Lehmann indicated that one of the surprising results was that 10%-20% of the ammonia was retained as part of a cyclic structure (both aromatic and non-aromatic). He says, “Traditionally, such reactions have been described in the past to occur under elevated temperature and pressure conditions, yet we determined through our work that these cyclic structures were formed at room temperature and ambient pressure.”

Pyrogenic carbon in the Earth system has mainly been produced naturally, but Lehmann believes the process also can be done through technologically viable pathways. He says, “There are many ways to convert biomass such as dairy manure through heating in the absence of oxygen into pyrogenic carbon.”

The researchers are working to determine how pyrogenic carbon reacts with ammonia and ammonium ions to form the various compounds detected analytically.

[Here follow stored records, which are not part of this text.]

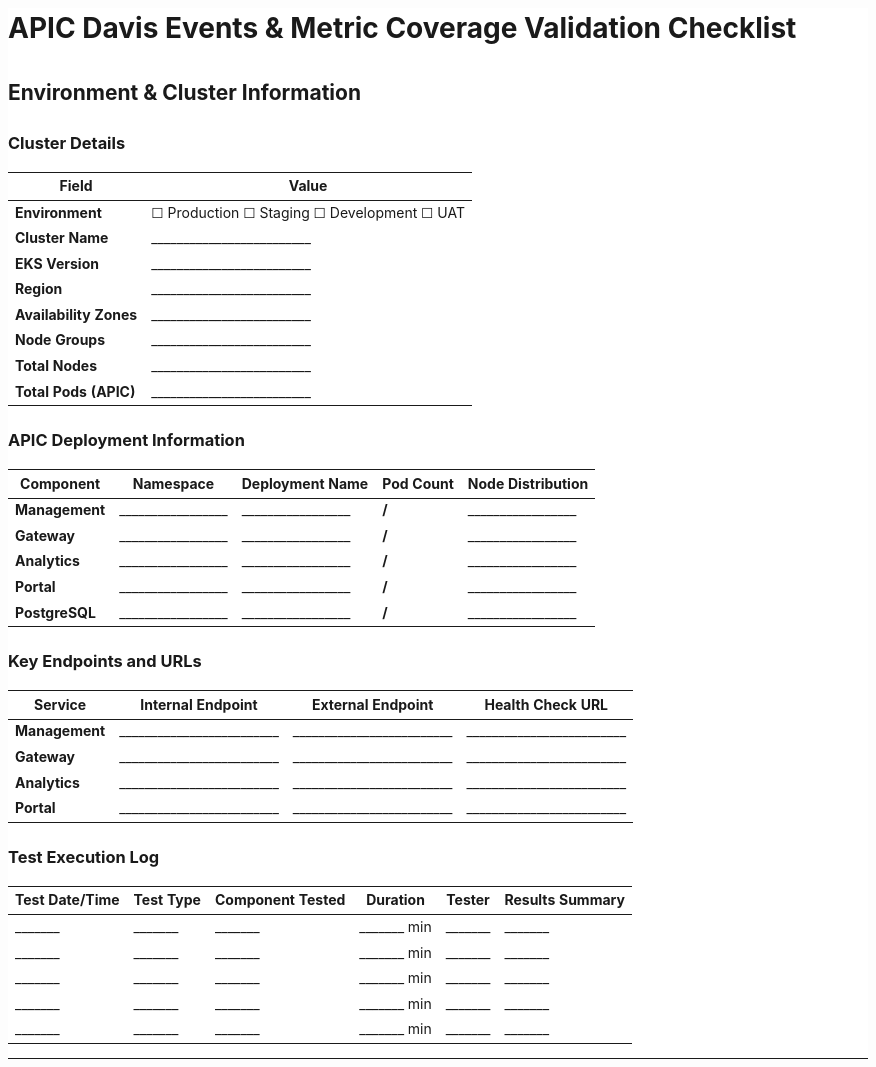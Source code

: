 # APIC Davis Events & Metric Coverage Validation Checklist

## Environment & Cluster Information

### Cluster Details
| Field | Value |
|-------|-------|
| **Environment** | ☐ Production ☐ Staging ☐ Development ☐ UAT |
| **Cluster Name** | _________________________ |
| **EKS Version** | _________________________ |
| **Region** | _________________________ |
| **Availability Zones** | _________________________ |
| **Node Groups** | _________________________ |
| **Total Nodes** | _________________________ |
| **Total Pods (APIC)** | _________________________ |

### APIC Deployment Information
| Component | Namespace | Deployment Name | Pod Count | Node Distribution |
|-----------|-----------|----------------|-----------|------------------|
| **Management** | _________________ | _________________ | ____/____ | _________________ |
| **Gateway** | _________________ | _________________ | ____/____ | _________________ |
| **Analytics** | _________________ | _________________ | ____/____ | _________________ |
| **Portal** | _________________ | _________________ | ____/____ | _________________ |
| **PostgreSQL** | _________________ | _________________ | ____/____ | _________________ |

### Key Endpoints and URLs
| Service | Internal Endpoint | External Endpoint | Health Check URL |
|---------|------------------|-------------------|------------------|
| **Management** | _________________________ | _________________________ | _________________________ |
| **Gateway** | _________________________ | _________________________ | _________________________ |
| **Analytics** | _________________________ | _________________________ | _________________________ |
| **Portal** | _________________________ | _________________________ | _________________________ |

### Test Execution Log
| Test Date/Time | Test Type | Component Tested | Duration | Tester | Results Summary |
|----------------|-----------|------------------|----------|---------|-----------------|
| _______ | _______ | _______ | _______ min | _______ | _______ |
| _______ | _______ | _______ | _______ min | _______ | _______ |
| _______ | _______ | _______ | _______ min | _______ | _______ |
| _______ | _______ | _______ | _______ min | _______ | _______ |
| _______ | _______ | _______ | _______ min | _______ | _______ |

---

Lehmann says, “We do not know what pathway is followed for ammonia to react in a manner with pyrogenic carbon to form heterocyclic nitrogen species.”

The use of natural adsorbers such as pyrogenic carbon has the potential to enable farmers to recycle fertilizer and other nutrients, which could ultimately reduce their operating costs and improve the environment at the same time. Further information on this research can be found in a recent article (3) or by contacting Lehmann at CL273@cornell.edu. 

REFERENCES
1. Henry, T. (2019), “Lake Erie Bill of Rights Gets Approval from Toledo Voters,” Toledo Blade. Available here.
2. Canter, N. (2018), “Recovering Phosphorus from Waste Streams,” TLT, 74 (7), pp. 16-17.
3. Hestrin, R., Rojas, D., Dynes, J., Hook, J., Regier, T., Gillespie, A., Smernik, R. and Lehmann, J. (2019), “Fire-derived Organic Matter Retains Ammonia Through Covalent Bond Formation,” Nature Communications, 10, Article Number: 664.